Via FOX News Sunday:

This week Ezekiel Emanuel went a step further and wrote that insurance companies as we know them are about to die.
Emanuel penned this at The New Republic:

mericans hate health insurance companies. They are easy targets for everyone to beat up on. When premiums go up, we blame insurance companies; we do not blame the underlying hospitals or physicians who charge high prices that drive up insurance costs. When people with cancer, heart attacks, or other diseases are denied insurance, we blame insurance companies; we do not blame the underlying voluntary insurance market that necessitates underwriting. When our wish for a new high-priced drug is denied, we blame insurance companies; we do not blame drug companies that set the price at over $100,000. Politicians can always elicit an applause by attacking the health insurance companies, reinforcing this bad-guy image of insurance companies.

This is not to say that insurance companies are angels, but they are also not the devil incarnate. A lot of what people consider to be their bad behavior is the inevitable result of the way the health care system is structured and how it incentivizes and forces certain behaviors.

The good news is you won’t have insurance companies to kick around much longer. The system is changing. As a result, insurance companies as they are now will be going away. Indeed, they are already evolving. For the next few years insurance companies will both continue to provide services to employers and, increasingly, compete against each other in the health insurance exchanges. In that role they will put together networks of physicians and hospitals and other services and set a premium.

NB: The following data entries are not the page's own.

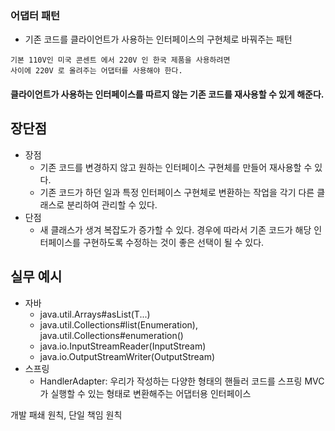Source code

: ### 어댑터 패턴 

- 기존 코드를 클라이언트가 사용하는 인터페이스의 구현체로 바꿔주는 패턴


```
기본 110V인 미국 콘센트 에서 220V 인 한국 제품을 사용하려면 
사이에 220V 로 올려주는 어댑터를 사용해야 한다.
```

#### 클라이언트가 사용하는 인터페이스를 따르지 않는 기존 코드를 재사용할 수 있게 해준다.



## 장단점

- 장점
  - 기존 코드를 변경하지 않고 원하는 인터페이스 구현체를 만들어 재사용할 수 있다.
  - 기존 코드가 하던 일과 특정 인터페이스 구현체로 변환하는 작업을 각기 다른 클래스로 분리하여 관리할 수 있다.
- 단점
  - 새 클래스가 생겨 복잡도가 증가할 수 있다. 경우에 따라서 기존 코드가 해당 인터페이스를 구현하도록 수정하는 것이 좋은 선택이 될 수 있다.

    

## 실무 예시

- 자바
  - java.util.Arrays#asList(T...)
  - java.util.Collections#list(Enumeration), java.util.Collections#enumeration()
  - java.io.InputStreamReader(InputStream)
  - java.io.OutputStreamWriter(OutputStream)
- 스프링 
  - HandlerAdapter: 우리가 작성하는 다양한 형태의 핸들러 코드를 스프링 MVC 가 실행할 수 있는 형태로 변환해주는 어댑터용 인터페이스


개발 패쇄 원칙, 단일 책임 원칙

But because of health care reform, new actors will force insurance companies to evolve or become extinct…

…In January 2012 Jeffrey Liebman and I predicted in The New York Times the end of health insurance companies by 2020. We might have been a bit optimistic—or provocative. But it is certain they will end. Insurance companies will largely cease to be the middle man—taking premiums, paying providers, saying no to consumers, and making a profit—that we blame. Whether we will come to love them is another matter. That depends on how well they actually care for patients.

Despite all of the accumulating evidence that government will be unable to manage the health care system in America, Emanuel is sticking to his guns and hoping for demise of insurance companies.

8o% of working Americans were satisfied with their health insurance before Obamacare. But, Ezekiel and Democrats are out to change that.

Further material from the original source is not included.